Sedimark/Crossformer

Repository files navigation

Crossformer

What is it?

crossformer is a python package for multivariate time series data forecasting. The original idea is from the paper Crossformer: A Transformer Model for Multivariate Time Series Forecasting. The package is designed to be easy to use and modular, so you can easily extend it to suit your needs. The package is implemented with the lightning framework to reduce the boilerplate code.

Key Features

  • Transformer based model
  • Data Processing
  • Model Training & Evaluation
  • Model Inference

Installation

The source code can be found on GitHub at https://github.com/Sedimark/Surrey_AI.

Binary installer for the latest released version is available on PyPI at https://pypi.org/project/crossformer/.

To install the package, you can use pip:

pip install crossformer

Project Structure

.
├── crossformer (python package)
│   ├── data_tools
│   │   ├── __init__.py
│   │   └── data_interface.py
│   ├── model
│   │   ├── layers
│   │   │   ├── __init__.py
│   │   │   ├── attention.py
│   │   │   ├── decoder.py
│   │   │   ├── embedding.py
│   │   │   └── encoder.py
│   │   ├── __init__.py
│   │   └── crossformer.py
│   ├── utils
│   │   ├── __init__.py
│   │   ├── metrics.py
│   │   └── tools.py
│   └── __init__.py
├── scripts (wrap scripts)
│   ├── debugging.py
│   └── demo.csv
│   ├── demo.json
│   └── main.py
├── tests
│   ├── __init__.py
│   └── test_basic.py
├── LICENSE
├── MANIFEST.in
├── README.md
├── README_package.md
├── pyproject.toml
└── setup.py

The project structure is shown as above. If you want to continue develop on the existing project, you can refer to this package structure.

Getting Staterd

This package is designed to be easy to use. Therefore, we implemented with lightning framework to reduce the boilerplate code. The package is designed to be modular, so you can easily extend it to suit your needs. However, there are three key sections that you need to be aware of when using the package. To get started with the package, you can follow the following sections:

Configurations

Configuration files are used to set up the parameters for the model, data and experiment settings. A dict structure will be passed to the package. Therefore, you can select your prefer format for the configuration file. The basic structure of the configuration dict is as follows:

cfg = {
    "data_dim": 8,              # number of features
    "in_len": 24,               # input time length
    "out_len": 24,              # output time length
    "seg_len": 2,               # segment length
    "window_size": 4,           # window size for segment merge
    "factor": 10,               # scaling factor (reduce the computation)
    "model_dim": 256,           # the hiden model dimension
    "feedforward_dim": 512,     # feedforward dimension
    "head_num": 4,              # number of attention heads
    "layer_num": 6,             # number of layers
    "dropout": 0.2,             # dropout rate
    "baseline": False,          # whether to use baseline
    "learning_rate": 0.1,       # learning rate
    "batch_size": 8,            # batch size
    "split": [
        0.7,
        0.2,
        0.1
    ],                          # split ratio for train, validation and test
    "seed": 2024,               # random seed
    "accelerator": "auto",      # accelerator for training (e.g. "gpu", "cpu", "tpu")
    "min_epochs": 1,            # minimum number of epochs
    "max_epochs": 200,          # maximum number of epochs
    "precision": 32,            # precision for training (e.g. 16, 32)
    "patience": 5,              # patience for early stopping
    "num_workers": 31,          # number of workers for data loading
}

You can modify and add the parameters according to your needs.

Data Preparation

Inside the package, we provide the data interface for loading data to the model (trainer). Therefore, you can easily pass your data (pandas.DataFrame) to the data interface. Currently, we only support the 2D data (pandas.DataFrame) for the model. And the data should be values-only, excluding the timestamps, column names and other information (metadata).
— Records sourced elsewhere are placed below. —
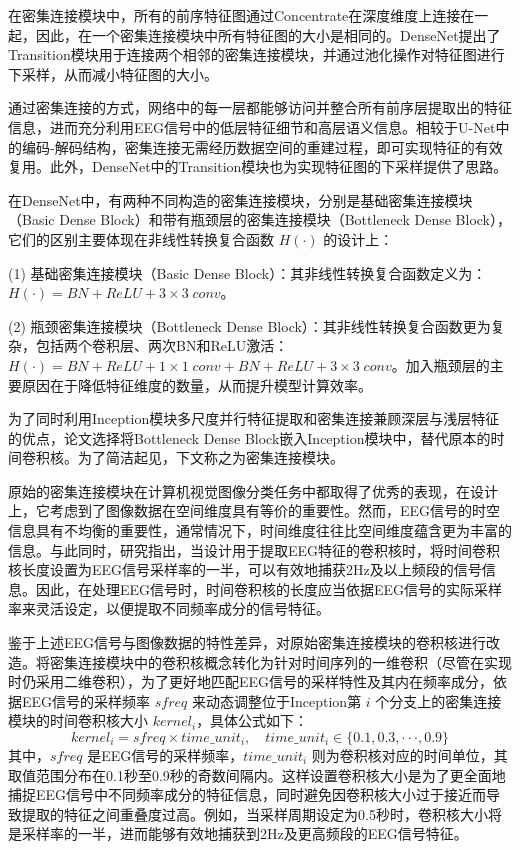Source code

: 在密集连接模块中，所有的前序特征图通过Concentrate在深度维度上连接在一起，因此，在一个密集连接模块中所有特征图的大小是相同的。DenseNet提出了Transition模块用于连接两个相邻的密集连接模块，并通过池化操作对特征图进行下采样，从而减小特征图的大小。

通过密集连接的方式，网络中的每一层都能够访问并整合所有前序层提取出的特征信息，进而充分利用EEG信号中的低层特征细节和高层语义信息。相较于U-Net中的编码-解码结构，密集连接无需经历数据空间的重建过程，即可实现特征的有效复用。此外，DenseNet中的Transition模块也为实现特征图的下采样提供了思路。

在DenseNet中，有两种不同构造的密集连接模块，分别是基础密集连接模块（Basic Dense Block）和带有瓶颈层的密集连接模块（Bottleneck Dense Block），它们的区别主要体现在非线性转换复合函数 \(H(·)\) 的设计上：

(1) 基础密集连接模块（Basic Dense Block）：其非线性转换复合函数定义为： \(H(·) = BN + ReLU + 3 \times 3\;conv\)。

(2) 瓶颈密集连接模块（Bottleneck Dense Block）：其非线性转换复合函数更为复杂，包括两个卷积层、两次BN和ReLU激活：\(H(·) = BN + ReLU + 1\times1\;conv + BN + ReLU + 3 \times 3\;conv\)。加入瓶颈层的主要原因在于降低特征维度的数量，从而提升模型计算效率。

为了同时利用Inception模块多尺度并行特征提取和密集连接兼顾深层与浅层特征的优点，论文选择将Bottleneck Dense Block嵌入Inception模块中，替代原本的时间卷积核。为了简洁起见，下文称之为密集连接模块。

原始的密集连接模块在计算机视觉图像分类任务中都取得了优秀的表现，在设计上，它考虑到了图像数据在空间维度具有等价的重要性。然而，EEG信号的时空信息具有不均衡的重要性，通常情况下，时间维度往往比空间维度蕴含更为丰富的信息。与此同时，研究指出\cite{lawhern2018eegnet}，当设计用于提取EEG特征的卷积核时，将时间卷积核长度设置为EEG信号采样率的一半，可以有效地捕获2Hz及以上频段的信号信息。因此，在处理EEG信号时，时间卷积核的长度应当依据EEG信号的实际采样率来灵活设定，以便提取不同频率成分的信号特征。

鉴于上述EEG信号与图像数据的特性差异，对原始密集连接模块的卷积核进行改造。将密集连接模块中的卷积核概念转化为针对时间序列的一维卷积（尽管在实现时仍采用二维卷积），为了更好地匹配EEG信号的采样特性及其内在频率成分，依据EEG信号的采样频率 \(sfreq\) 来动态调整位于Inception第 \(i\) 个分支上的密集连接模块的时间卷积核大小 \(kernel_i\)，具体公式如下：
\begin{equation}
    kernel_i = sfreq \times time\_unit_i, \quad time\_unit_i \in \{0.1, 0.3, ···, 0.9\}
    \label{eq:kernel_cal}
\end{equation}
其中，\(sfreq\) 是EEG信号的采样频率，\(time\_unit_i\)  则为卷积核对应的时间单位，其取值范围分布在0.1秒至0.9秒的奇数间隔内。这样设置卷积核大小是为了更全面地捕捉EEG信号中不同频率成分的特征信息，同时避免因卷积核大小过于接近而导致提取的特征之间重叠度过高。例如，当采样周期设定为0.5秒时，卷积核大小将是采样率的一半，进而能够有效地捕获到2Hz及更高频段的EEG信号特征。

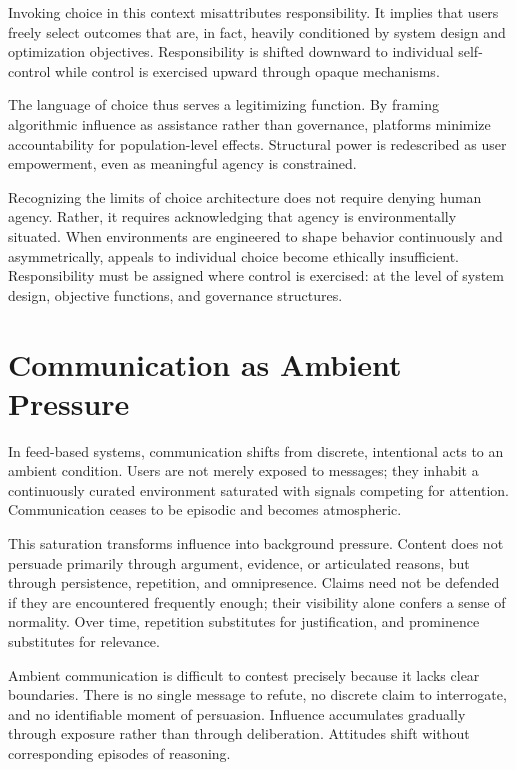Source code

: \documentclass[12pt]{article}
\begin{document}
Invoking choice in this context misattributes responsibility. It implies that users freely select outcomes that are, in fact, heavily conditioned by system design and optimization objectives. Responsibility is shifted downward to individual self-control while control is exercised upward through opaque mechanisms.

The language of choice thus serves a legitimizing function. By framing algorithmic influence as assistance rather than governance, platforms minimize accountability for population-level effects. Structural power is redescribed as user empowerment, even as meaningful agency is constrained.

Recognizing the limits of choice architecture does not require denying human agency. Rather, it requires acknowledging that agency is environmentally situated. When environments are engineered to shape behavior continuously and asymmetrically, appeals to individual choice become ethically insufficient. Responsibility must be assigned where control is exercised: at the level of system design, objective functions, and governance structures.

\section{Communication as Ambient Pressure}

In feed-based systems, communication shifts from discrete, intentional acts to an ambient condition. Users are not merely exposed to messages; they inhabit a continuously curated environment saturated with signals competing for attention. Communication ceases to be episodic and becomes atmospheric.

This saturation transforms influence into background pressure. Content does not persuade primarily through argument, evidence, or articulated reasons, but through persistence, repetition, and omnipresence. Claims need not be defended if they are encountered frequently enough; their visibility alone confers a sense of normality. Over time, repetition substitutes for justification, and prominence substitutes for relevance.

Ambient communication is difficult to contest precisely because it lacks clear boundaries. There is no single message to refute, no discrete claim to interrogate, and no identifiable moment of persuasion. Influence accumulates gradually through exposure rather than through deliberation. Attitudes shift without corresponding episodes of reasoning.
\end{document}
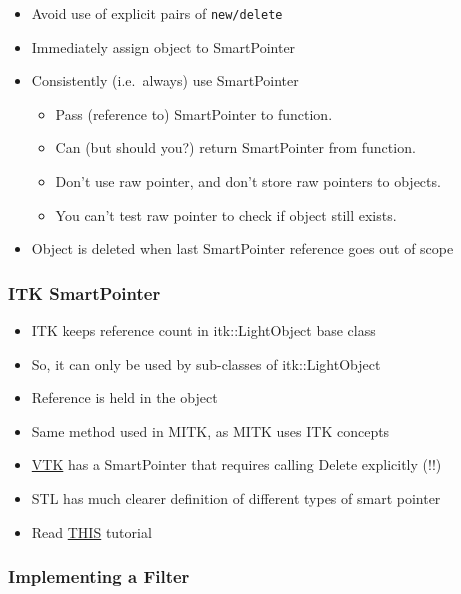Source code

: \begin{itemize}
\itemsep1pt\parskip0pt
\item
  Avoid use of explicit pairs of \texttt{new/delete}
\item
  Immediately assign object to SmartPointer
\item
  Consistently (i.e.~always) use SmartPointer

  \begin{itemize}
  \itemsep1pt\parskip0pt
  \item
    Pass (reference to) SmartPointer to function.
  \item
    Can (but should you?) return SmartPointer from function.
  \item
    Don't use raw pointer, and don't store raw pointers to objects.
  \item
    You can't test raw pointer to check if object still exists.
  \end{itemize}
\item
  Object is deleted when last SmartPointer reference goes out of scope
\end{itemize}

\subsubsection{ITK SmartPointer}\label{itk-smartpointer}

\begin{itemize}
\itemsep1pt\parskip0pt
\item
  ITK keeps reference count in itk::LightObject base class
\item
  So, it can only be used by sub-classes of itk::LightObject
\item
  Reference is held in the object
\item
  Same method used in MITK, as MITK uses ITK concepts
\item
  \href{http://www.vtk.org}{VTK} has a SmartPointer that requires
  calling Delete explicitly (!!)
\item
  STL has much clearer definition of different types of smart pointer
\item
  Read
  \href{http://www.umich.edu/~eecs381/handouts/C++11_smart_ptrs.pdf}{THIS}
  tutorial
\end{itemize}

\subsubsection{Implementing a Filter}\label{implementing-a-filter}

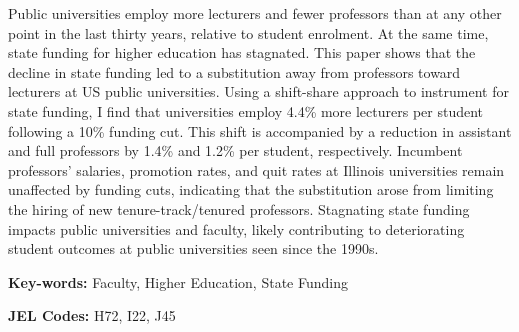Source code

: Public universities employ more lecturers and fewer professors than at any other point in the last thirty years, relative to student enrolment.
At the same time, state funding for higher education has stagnated.
This paper shows that the decline in state funding led to a substitution away from professors toward lecturers at US public universities.
Using a shift-share approach to instrument for state funding, I find that universities employ 4.4\% more lecturers per student following a 10\% funding cut.
This shift is accompanied by a reduction in assistant and full professors by 1.4\% and 1.2\%  per student, respectively.
Incumbent professors' salaries, promotion rates, and quit rates at Illinois universities remain unaffected by funding cuts, indicating that the substitution arose from limiting the hiring of new tenure-track/tenured professors.
Stagnating state funding impacts public universities and faculty, likely contributing to deteriorating student outcomes at public universities seen since the 1990s.

\vfill
\noindent
\textbf{Key-words:}
Faculty,
Higher Education,
State Funding

\vspace{0.05cm}
\noindent
\textbf{JEL Codes:} H72, I22, J45
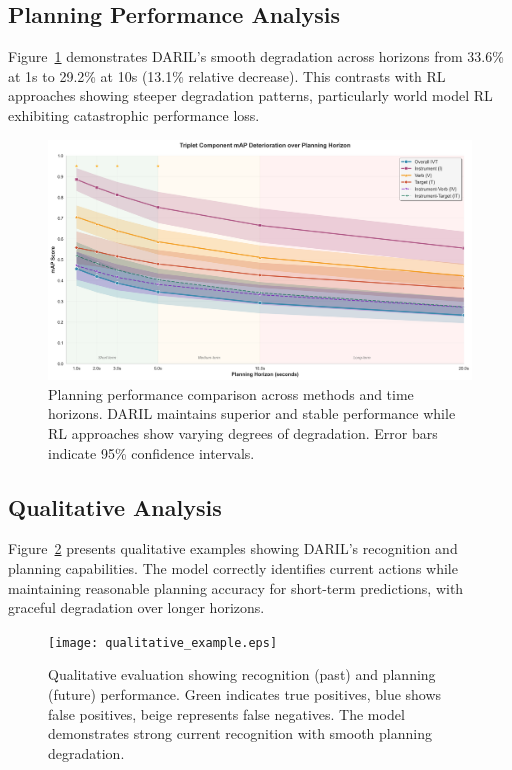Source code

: \documentclass[runningheads]{llncs}
\begin{document}
\subsection{Planning Performance Analysis}

Figure~\ref{fig:planning_analysis} demonstrates DARIL's smooth degradation across horizons from 33.6\% at 1s to 29.2\% at 10s (13.1\% relative decrease). This contrasts with RL approaches showing steeper degradation patterns, particularly world model RL exhibiting catastrophic performance loss.

\begin{figure}[h]
\centering
\includegraphics[width=\textwidth]{planning_analysis_simple.png}
\caption{Planning performance comparison across methods and time horizons. DARIL maintains superior and stable performance while RL approaches show varying degrees of degradation. Error bars indicate 95\% confidence intervals.}
\label{fig:planning_analysis}
\end{figure}

\subsection{Qualitative Analysis}

Figure~\ref{fig:qualitative} presents qualitative examples showing DARIL's recognition and planning capabilities. The model correctly identifies current actions while maintaining reasonable planning accuracy for short-term predictions, with graceful degradation over longer horizons.

\begin{figure}[h]
\centering
\texttt{[image: qualitative\_example.eps]}
\caption{Qualitative evaluation showing recognition (past) and planning (future) performance. Green indicates true positives, blue shows false positives, beige represents false negatives. The model demonstrates strong current recognition with smooth planning degradation.}
\label{fig:qualitative}
\end{figure}
\end{document}
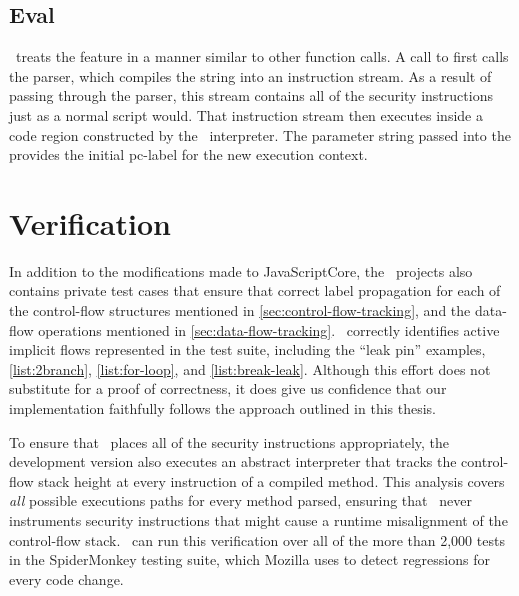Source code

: \subsection{Eval}
\label{sec:eval}
\FlowCore\ treats the  feature in a manner similar to other function calls.
A call to  first calls the parser, which compiles the string into an instruction stream.
As a result of passing through the parser, this stream contains all of the security instructions just as a normal script would.
That instruction stream then executes inside a code region constructed by the \FlowCore\ interpreter.
The parameter string passed into the  provides the initial pc-label for the new execution context.

\section{Verification}

In addition to the modifications made to JavaScriptCore, the \FlowCore\ projects also contains private test cases that ensure that correct label propagation for each of the control-flow structures mentioned in \autoref{sec:control-flow-tracking}, and the data-flow operations mentioned in \autoref{sec:data-flow-tracking}.
\FlowCore\ correctly identifies active implicit flows represented in the test suite, including the ``leak pin'' examples, \autoref{list:2branch}, \autoref{list:for-loop}, and \autoref{list:break-leak}.
Although this effort does not substitute for a proof of correctness, it does give us confidence that our implementation faithfully follows the approach outlined in this thesis.

To ensure that \FlowCore\ places all of the security instructions appropriately, the development version also executes an abstract interpreter that tracks the control-flow stack height at every instruction of a compiled method.
This analysis covers \emph{all} possible executions paths for every method parsed, ensuring that \FlowCore\ never instruments security instructions that might cause a runtime misalignment of the control-flow stack.
\FlowCore\ can run this verification over all of the more than 2,000 tests in the SpiderMonkey testing suite, which Mozilla uses to detect regressions for every code change.






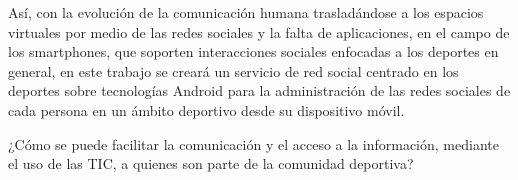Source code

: Así, con la evolución de la comunicación humana trasladándose a los espacios virtuales por medio de las redes sociales y la falta de aplicaciones, en el campo de los smartphones, que soporten interacciones sociales enfocadas a los deportes en general, en este trabajo se creará un servicio de red social centrado en los deportes sobre tecnologías Android para la administración de las redes sociales de cada persona en un ámbito deportivo desde su dispositivo móvil.

¿Cómo se puede facilitar la comunicación y el acceso a la información, mediante el uso de las TIC, a quienes son parte de la comunidad deportiva?
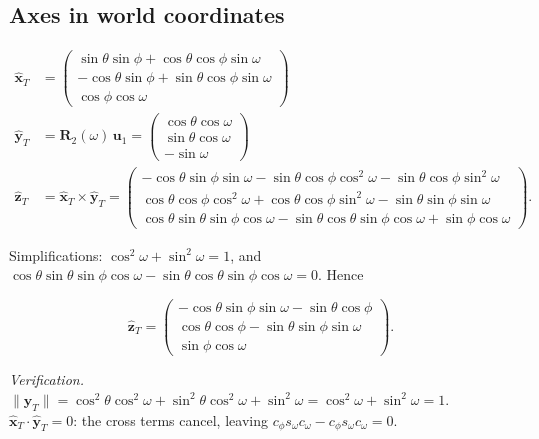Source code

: \documentclass[12pt,a4paper]{article}
\newcommand{\uva}{\mathbf{u}_1}
\newcommand{\cross}{\times}
\newcommand{\Rd}{\mathbf{R}}
\newcommand{\Rtwo}{\Rd_2}
\begin{document}
\subsection{Axes in world coordinates}

\begin{align}
  \hat{\mathbf{x}}_T &=
  \begin{pmatrix}
      \sin\theta\sin\phi + \cos\theta\cos\phi\sin\omega \\
      -\cos\theta\sin\phi + \sin\theta\cos\phi\sin\omega \\
      \cos\phi\cos\omega
  \end{pmatrix}
  \label{eq:xt} \\[12pt]
  \hat{\mathbf{y}}_T &=
  \Rtwo(\omega)\,\uva
  = \begin{pmatrix}
      \cos\theta\cos\omega \\
      \sin\theta\cos\omega \\
      -\sin\omega
  \end{pmatrix}
  \label{eq:yt} \\[12pt]
  \hat{\mathbf{z}}_T &= \hat{\mathbf{x}}_T \cross \hat{\mathbf{y}}_T
  = \begin{pmatrix}
      -\cos\theta\sin\phi\sin\omega - \sin\theta\cos\phi\cos^2\omega
        - \sin\theta\cos\phi\sin^2\omega \\[2pt]
      \cos\theta\cos\phi\cos^2\omega + \cos\theta\cos\phi\sin^2\omega
        - \sin\theta\sin\phi\sin\omega \\[2pt]
      \cos\theta\sin\theta\sin\phi\cos\omega
        - \sin\theta\cos\theta\sin\phi\cos\omega + \sin\phi\cos\omega
  \end{pmatrix}.
  \label{eq:zt}
\end{align}

Simplifications: $\cos^2\omega+\sin^2\omega=1$, and
$\cos\theta\sin\theta\sin\phi\cos\omega - \sin\theta\cos\theta\sin\phi\cos\omega = 0$.
Hence

\begin{equation}
  \boxed{
  \hat{\mathbf{z}}_T
  = \begin{pmatrix}
      -\cos\theta\sin\phi\sin\omega - \sin\theta\cos\phi \\[2pt]
      \cos\theta\cos\phi - \sin\theta\sin\phi\sin\omega \\[2pt]
      \sin\phi\cos\omega
  \end{pmatrix}}.
  \label{eq:zt-simple}
\end{equation}

\noindent\textit{Verification.}
$\|\hat{\mathbf{y}}_T\| = \cos^2\theta\cos^2\omega + \sin^2\theta\cos^2\omega
+ \sin^2\omega = \cos^2\omega + \sin^2\omega = 1$. 
$\hat{\mathbf{x}}_T \cdot \hat{\mathbf{y}}_T = 0$: the cross terms cancel,
leaving $c_\phi s_\omega c_\omega - c_\phi s_\omega c_\omega = 0$. 
\end{document}
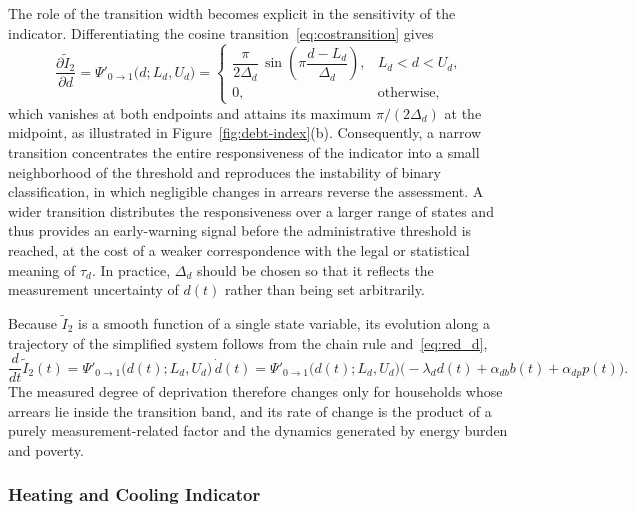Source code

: \documentclass[11pt,a4paper]{article}
\begin{document}
The role of the transition width becomes explicit in the sensitivity of the indicator. Differentiating the cosine transition~\eqref{eq:costransition} gives
\begin{equation}\label{eq:dpsi}
\frac{\partial\widetilde I_2}{\partial d}
=
\Psi'_{0\to1}\bigl(d;L_d,U_d\bigr)
=
\begin{cases}
\dfrac{\pi}{2\Delta_d}\,
\sin\!\left(\pi\dfrac{d-L_d}{\Delta_d}\right), & L_d<d<U_d,\\[10pt]
0, & \text{otherwise},
\end{cases}
\end{equation}
which vanishes at both endpoints and attains its maximum \(\pi/(2\Delta_d)\) at the midpoint, as illustrated in Figure~\ref{fig:debt-index}(b). Consequently, a narrow transition concentrates the entire responsiveness of the indicator into a small neighborhood of the threshold and reproduces the instability of binary classification, in which negligible changes in arrears reverse the assessment. A wider transition distributes the responsiveness over a larger range of states and thus provides an early-warning signal before the administrative threshold is reached, at the cost of a weaker correspondence with the legal or statistical meaning of \(\tau_d\). In practice, \(\Delta_d\) should be chosen so that it reflects the measurement uncertainty of \(d(t)\) rather than being set arbitrarily.

Because \(\widetilde I_2\) is a smooth function of a single state variable, its evolution along a trajectory of the simplified system follows from the chain rule and~\eqref{eq:red_d},
\begin{equation}\label{eq:I2dot}
\frac{d}{dt}\widetilde I_2(t)
=
\Psi'_{0\to1}\bigl(d(t);L_d,U_d\bigr)\,\dot d(t)
=
\Psi'_{0\to1}\bigl(d(t);L_d,U_d\bigr)
\bigl(-\lambda_d d(t)+\alpha_{db}b(t)+\alpha_{dp}p(t)\bigr).
\end{equation}
The measured degree of deprivation therefore changes only for households whose arrears lie inside the transition band, and its rate of change is the product of a purely measurement-related factor and the dynamics generated by energy burden and poverty.


\subsubsection{Heating and Cooling Indicator}\label{sec:heating-cooling}
\end{document}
Here is an example of randomly generated data:

import pandas as pd
import numpy as np

sample_df = pd.DataFrame(np.random.rand(400, 8)) # randomly generated data 400 time steps and 8 features

Here is an example of how to load your data:

We assume that the data is values-only and in the format of pandas.DataFrame. If you are not sure about your data format, please check the above generated data sample and follow it. Also, please be aware that your configurations should be compatible with your data. For example, the data_dim should be equal to the number of features in your data.

from crossformer.data_tools import DataInterface

dm = data = DataInterface(df, **cfg) # df is the data (pandas.DataFrame) and cfg is the configuration dict

Model Training & Evaluation

The package is implemented with lightning framework to reduce the boilerplate code. If you are not familiar with the lightning framework, please check the lightning documentation for more information. We provide a very simple example of how to use the package for training and evaluation.

We assume that you have alrady installed the package and gone throught the above sections.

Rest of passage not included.